La fluidez de su estilo, la destreza para emplear con eficiencia diversas formas de narrar, la experimentación que rompe cuando lo necesita con las perceptivas de los géneros literarios, integrando tonos poéticos y reflexivos, y esto, sin que el lector advierta como un obstáculo la complejidad compositiva de sus textos, hacen de su obra una de las más interesantes de la literatura española del siglo XX, tanto para el lector común como para los estudiosos.
Acompañan este cuento de Carmen Martín Gaite dos obras de la fotógrafa y documentalista estadounidense Helen Levitt (1913-2009). Impresionada por el trabajo del artista del lente francés Henri Cartier-Bresson, Levitt compró su propia cámara y empezó a hacer fotos antes de cumplir los veinte años. Fue alumna de Walker Evans y eventualmente se convirtió en una de las fotógrafas más importantes de los Estados Unidos.

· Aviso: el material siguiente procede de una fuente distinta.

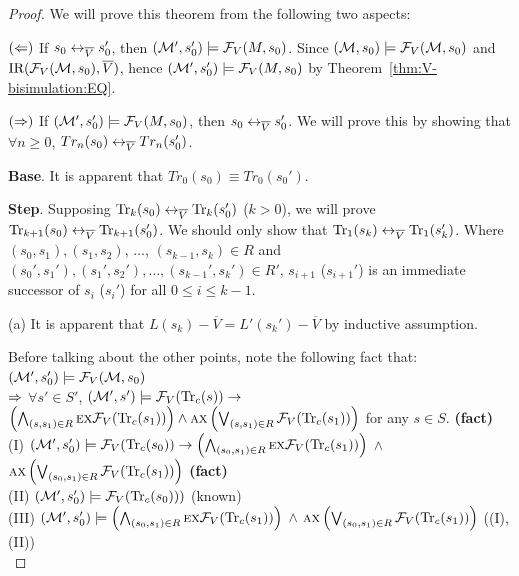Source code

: \documentclass{article}
\begin{document}
\begin{proof}
We will prove this theorem from the following two aspects:

$(\Leftarrow)$ If $s_0 \leftrightarrow_{\overline V} s_0'$, then $({\cal M}',s_0') \models {\cal F}_V(M,s_0)$. Since $({\cal M}, s_0) \models {\cal F}_V({\cal M}, s_0)$ and $\textrm{IR}({\cal F}_V({\cal M}, s_0), \overline V)$, hence
$({\cal M}',s_0') \models {\cal F}_V(M,s_0)$ by Theorem~\ref{thm:V-bisimulation:EQ}.

$(\Rightarrow)$ If $({\cal M}',s_0') \models {\cal F}_V(M,s_0)$, then $s_0 \leftrightarrow_{\overline V} s_0'$. We will prove this by showing that $\forall n \geq 0$, $Tr_n(s_0) \leftrightarrow_{\overline V} Tr_n(s_0')$.


\textbf{Base}. It is apparent that $Tr_0(s_0) \equiv Tr_0(s_0')$.

\textbf{Step}. Supposing $\textrm{Tr}_k(s_0) \leftrightarrow_{\overline V} \textrm{Tr}_k(s_0')$ ($k > 0$), we will prove $\textrm{Tr}_{k+1}(s_0) \leftrightarrow_{\overline V} \textrm{Tr}_{k+1}(s_0')$. We should only show that $\textrm{Tr}_1(s_k) \leftrightarrow_{\overline V} \textrm{Tr}_1(s_k')$. Where $(s_0, s_1), (s_1, s_2)$, $\dots$, $(s_{k-1}, s_k) \in R$ and $(s_0', s_1'), (s_1', s_2'), \dots, (s_{k-1}', s_k') \in R'$, \ie $s_{i+1}$ ($s_{i+1}'$) is an immediate successor of $s_i$ ($s_i'$) for all $0 \leq i \leq k-1$.

      (a) It is apparent that $L(s_k) - \overline V = L'(s_k') - \overline V$ by inductive assumption.

      Before talking about the other points, note the following fact that:\\
      $({\cal M}',s_0') \models {\cal F}_V({\cal M},s_0)$\\
      $\Rightarrow$ $\forall s'\in S'$, $({\cal M}', s')\models {\cal F}_V(\textrm{Tr}_c(s)) \rightarrow$ \\ $\left(\bigwedge_{(s,s_1)\in R} \textsc{e} \textsc{x} {\cal F}_V(\textrm{Tr}_c(s_1))\right)\wedge \textsc{a} \textsc{x} \left( \bigvee_{(s,s_1)\in R} {\cal F}_V(\textrm{Tr}_c(s_1))\right)$  for any $s\in S$.   \hfill  \textbf{(fact)}\\
      (I) $({\cal M}', s_0') \models {\cal F}_V(\textrm{Tr}_c(s_0)) \rightarrow \left(\bigwedge_{(s_0, s_1) \in R} \textsc{e} \textsc{x} {\cal F}_V(\textrm{Tr}_c(s_1))\right)$ $\wedge$ $\textsc{a} \textsc{x} \left(\bigvee_{(s_0, s_1) \in R} {\cal F}_V(\textrm{Tr}_c(s_1)) \right)$     \hfill  \textbf{(fact)}\\
        (II) $({\cal M}', s_0') \models {\cal F}_V(\textrm{Tr}_c(s_0)))$  \hfill  (known)\\
        (III) $({\cal M}', s_0') \models \left(\bigwedge_{(s_0, s_1) \in R} \textsc{e} \textsc{x} {\cal F}_V(\textrm{Tr}_c(s_1))\right)$ $\wedge$ $\textsc{a} \textsc{x} \left(\bigvee_{(s_0, s_1) \in R} {\cal F}_V(\textrm{Tr}_c(s_1)) \right)$  \hfill  ((I),(II))\\


\end{proof}
\end{document}

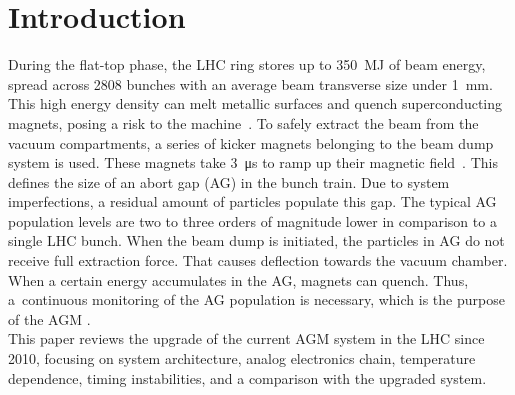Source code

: \section{Introduction}
During the flat-top phase, the LHC ring stores up to \SI{350}{MJ} of beam energy,
spread across 2808 bunches with an average beam transverse size under
\SI{1}{mm}. This high energy density can melt metallic surfaces and quench
superconducting magnets, posing a risk to the machine~\cite{LHC_report}. 
To safely extract the beam from the vacuum compartments, a series of kicker
magnets belonging to the beam dump system is used. These magnets take \SI{3}{\micro\second} to
ramp up their magnetic field~\cite{beam_dump_system}. This defines the size of
an abort gap (AG) in the bunch train. Due to system imperfections, a residual amount of particles populate this gap.  The typical AG population levels are two to three orders of magnitude lower in comparison to a single LHC bunch.
When the beam dump is initiated, the particles in AG do not receive full
extraction force. That causes deflection towards the vacuum chamber. When a certain energy accumulates in the AG, magnets can quench. Thus,
a~continuous monitoring of the AG population is necessary, which is the purpose
of the AGM \cite{particles_in_ag}.\\
This paper reviews the upgrade of the current AGM system in the LHC since 2010,
focusing on system architecture, analog electronics chain, temperature
dependence, timing instabilities, and a comparison with the upgraded system.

Su trabajo inicial, en blanco y negro, se centró en la vida de los barrios populares de Nueva York, sobre todo en las mujeres y los niños, captando la viveza y la espontaneidad de las relaciones sociales en las décadas de 1930 y 1940, antes de la llegada de la televisión. En los años setenta, Levitt fue también de los primeros creadores en romper con el prejuicio que consideraba la fotografía a color como un medio inadecuado para el trabajo artístico.
Helen Levitt dejó una obra valiosa tanto en la fotografía como en el cine documental, ajena a estereotipos y llena de una fuerza expresiva que solo los grandes artistas consiguen.